Living with a blind dog requires time and patience. Whether your dog is a senior and lost his vision as he aged or your dog was born blind, there are many ways to help him navigate through life. Remember too that your dog’s nose is a very powerful tool and he’ll use this to determine what around the environment is safe and when he needs your help.
Some stories we’ve seen are about dogs having their own “blind” dog partners, but for most of us, that’s not on the table.
According to PetCoach.com,
“If the cause of the blindness is limited to the eyes and the health of the rest of the dog is good, then blind dogs can lead fairly normal lives. Their remaining senses can help them adapt to their surroundings. Considering all of your dog’s senses; eyesight is number three in importance behind hearing and his sense of smell. You will need to capitalize on those other senses, plus the sense of touch, to help your dog move through his environment and interact with others.”
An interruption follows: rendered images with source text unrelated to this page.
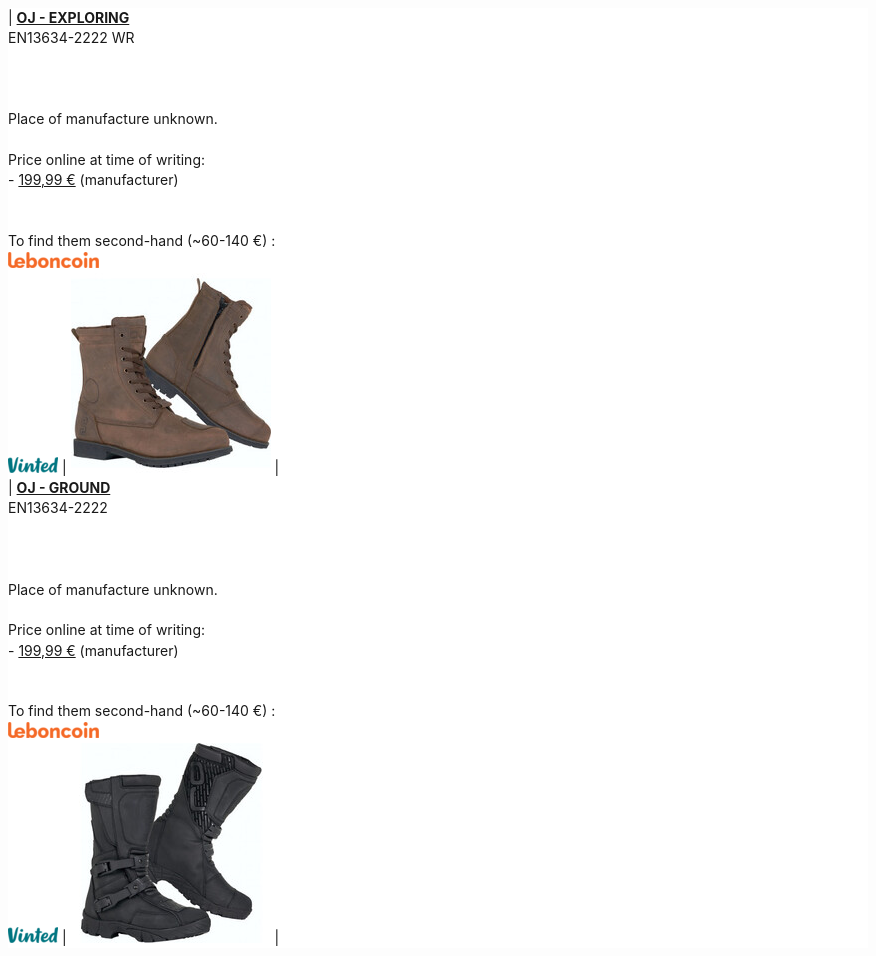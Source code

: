 |                                                                                           **[OJ - EXPLORING](https://ojworld.it/scarpe-e-stivali/exploring.html)**                                                                                           <br />                                                                                           EN13634-2222 WR<br />                                                                                           <br />                                                                                           <br />                                                                                           <br />                                                                                           Place of manufacture unknown.                                                                                           <br />                                                                                           <br />                                                                                           Price online at time of writing:<br />                                                                                           - [199,99 €](https://ojworld.it/scarpe-e-stivali/exploring.html) (manufacturer)<br />                                                                                           <br />                                                                                           <br />                                                                                           To find them second-hand (~60-140 €) :<br />                                                                                           [![](logo_leboncoin.png#floatleft "Logo Leboncoin")](https://www.leboncoin.fr/recherche?text=moto+OJ+EXPLORING&shippable=1&sort=price&order=asc)<br />[![](logo_vinted.png#floatleft "Logo Vinted")](https://www.vinted.fr/catalog?search_text=moto+OJ+EXPLORING&order=price_low_to_high)                                                                                           |                                                                                           ![](EN13634-2222_WR_-_OJ_-_EXPLORING_-_0.jpg "photo du modèle OJ - EXPLORING : EN13634-2222_WR_-_OJ_-_EXPLORING_-_0.jpg")                                                                                           |                                                                                           
|                                                                                           **[OJ - GROUND](https://ojworld.it/scarpe-e-stivali/ground.html)**                                                                                           <br />                                                                                           EN13634-2222<br />                                                                                           <br />                                                                                           <br />                                                                                           <br />                                                                                           Place of manufacture unknown.                                                                                           <br />                                                                                           <br />                                                                                           Price online at time of writing:<br />                                                                                           - [199,99 €](https://ojworld.it/scarpe-e-stivali/ground.html) (manufacturer)<br />                                                                                           <br />                                                                                           <br />                                                                                           To find them second-hand (~60-140 €) :<br />                                                                                           [![](logo_leboncoin.png#floatleft "Logo Leboncoin")](https://www.leboncoin.fr/recherche?text=moto+OJ+GROUND&shippable=1&sort=price&order=asc)<br />[![](logo_vinted.png#floatleft "Logo Vinted")](https://www.vinted.fr/catalog?search_text=moto+OJ+GROUND&order=price_low_to_high)                                                                                           |                                                                                           ![](EN13634-2222_-_OJ_-_GROUND_-_0.jpg "photo du modèle OJ - GROUND : EN13634-2222_-_OJ_-_GROUND_-_0.jpg")                                                                                           |                                                                                           
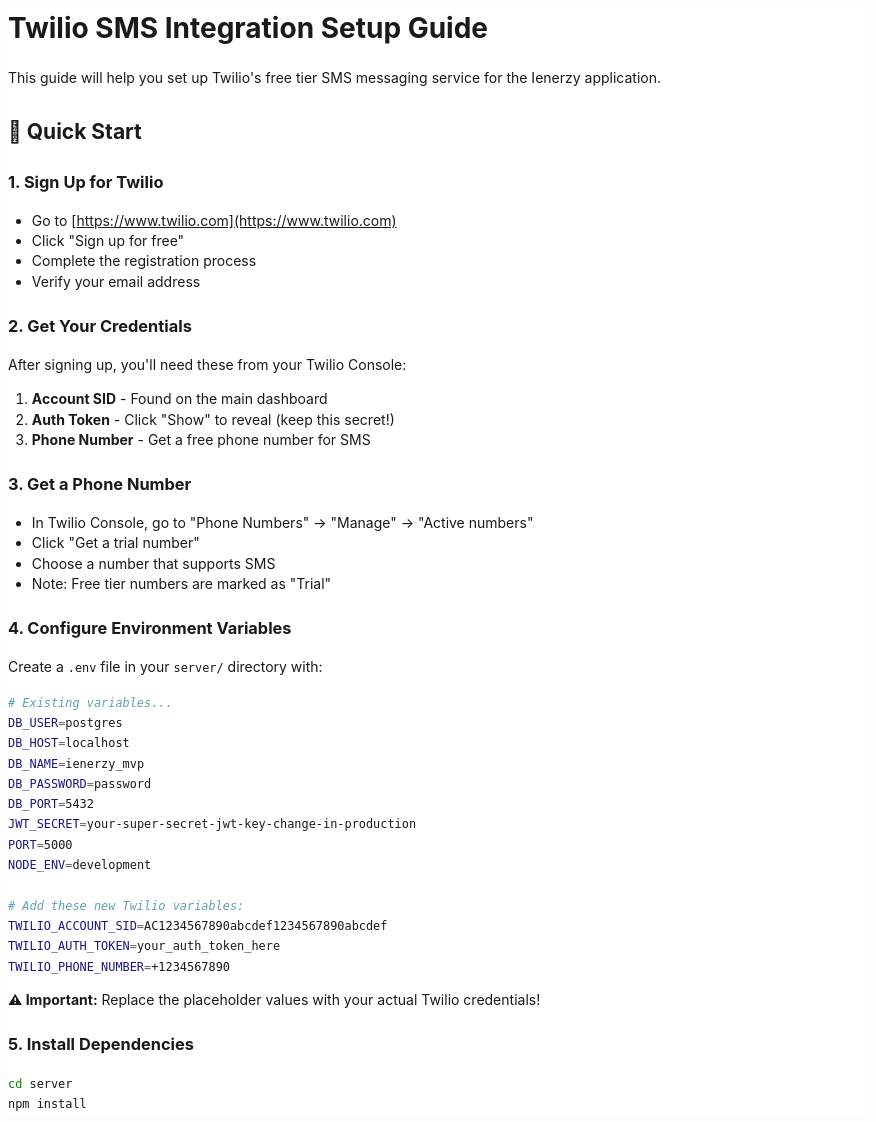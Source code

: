 # Twilio SMS Integration Setup Guide

This guide will help you set up Twilio's free tier SMS messaging service for the Ienerzy application.

## 🚀 Quick Start

### 1. Sign Up for Twilio
- Go to [https://www.twilio.com](https://www.twilio.com)
- Click "Sign up for free"
- Complete the registration process
- Verify your email address

### 2. Get Your Credentials
After signing up, you'll need these from your Twilio Console:

1. **Account SID** - Found on the main dashboard
2. **Auth Token** - Click "Show" to reveal (keep this secret!)
3. **Phone Number** - Get a free phone number for SMS

### 3. Get a Phone Number
- In Twilio Console, go to "Phone Numbers" → "Manage" → "Active numbers"
- Click "Get a trial number"
- Choose a number that supports SMS
- Note: Free tier numbers are marked as "Trial"

### 4. Configure Environment Variables
Create a `.env` file in your `server/` directory with:

```bash
# Existing variables...
DB_USER=postgres
DB_HOST=localhost
DB_NAME=ienerzy_mvp
DB_PASSWORD=password
DB_PORT=5432
JWT_SECRET=your-super-secret-jwt-key-change-in-production
PORT=5000
NODE_ENV=development

# Add these new Twilio variables:
TWILIO_ACCOUNT_SID=AC1234567890abcdef1234567890abcdef
TWILIO_AUTH_TOKEN=your_auth_token_here
TWILIO_PHONE_NUMBER=+1234567890
```

**⚠️ Important:** Replace the placeholder values with your actual Twilio credentials!

### 5. Install Dependencies
```bash
cd server
npm install
```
Dog Naturally Magazine tells us that when our dog’s eyesight is almost completely gone, there are ways to help with the adjustment including:
- Adjust your dog’s training to rely on auditory and scent cues, such as clickers, treats, and verbal commands.
- Make your home safe for your blind dog. Use baby gates to restrict access to dangerous areas like stairs and balconies. Establish clear walkways for your dog that are free of furniture and other obstacles.
- Always keep your dog’s items, such as bedding, crate, food and water bowls, in the same location.
- Make an effort to socialize your dog. Help your blind dog explore familiar places without the benefit of eyesight and introduce him to new places, people and dogs. Take your time on walks and allow your dog plenty of time to explore with his ears and nose.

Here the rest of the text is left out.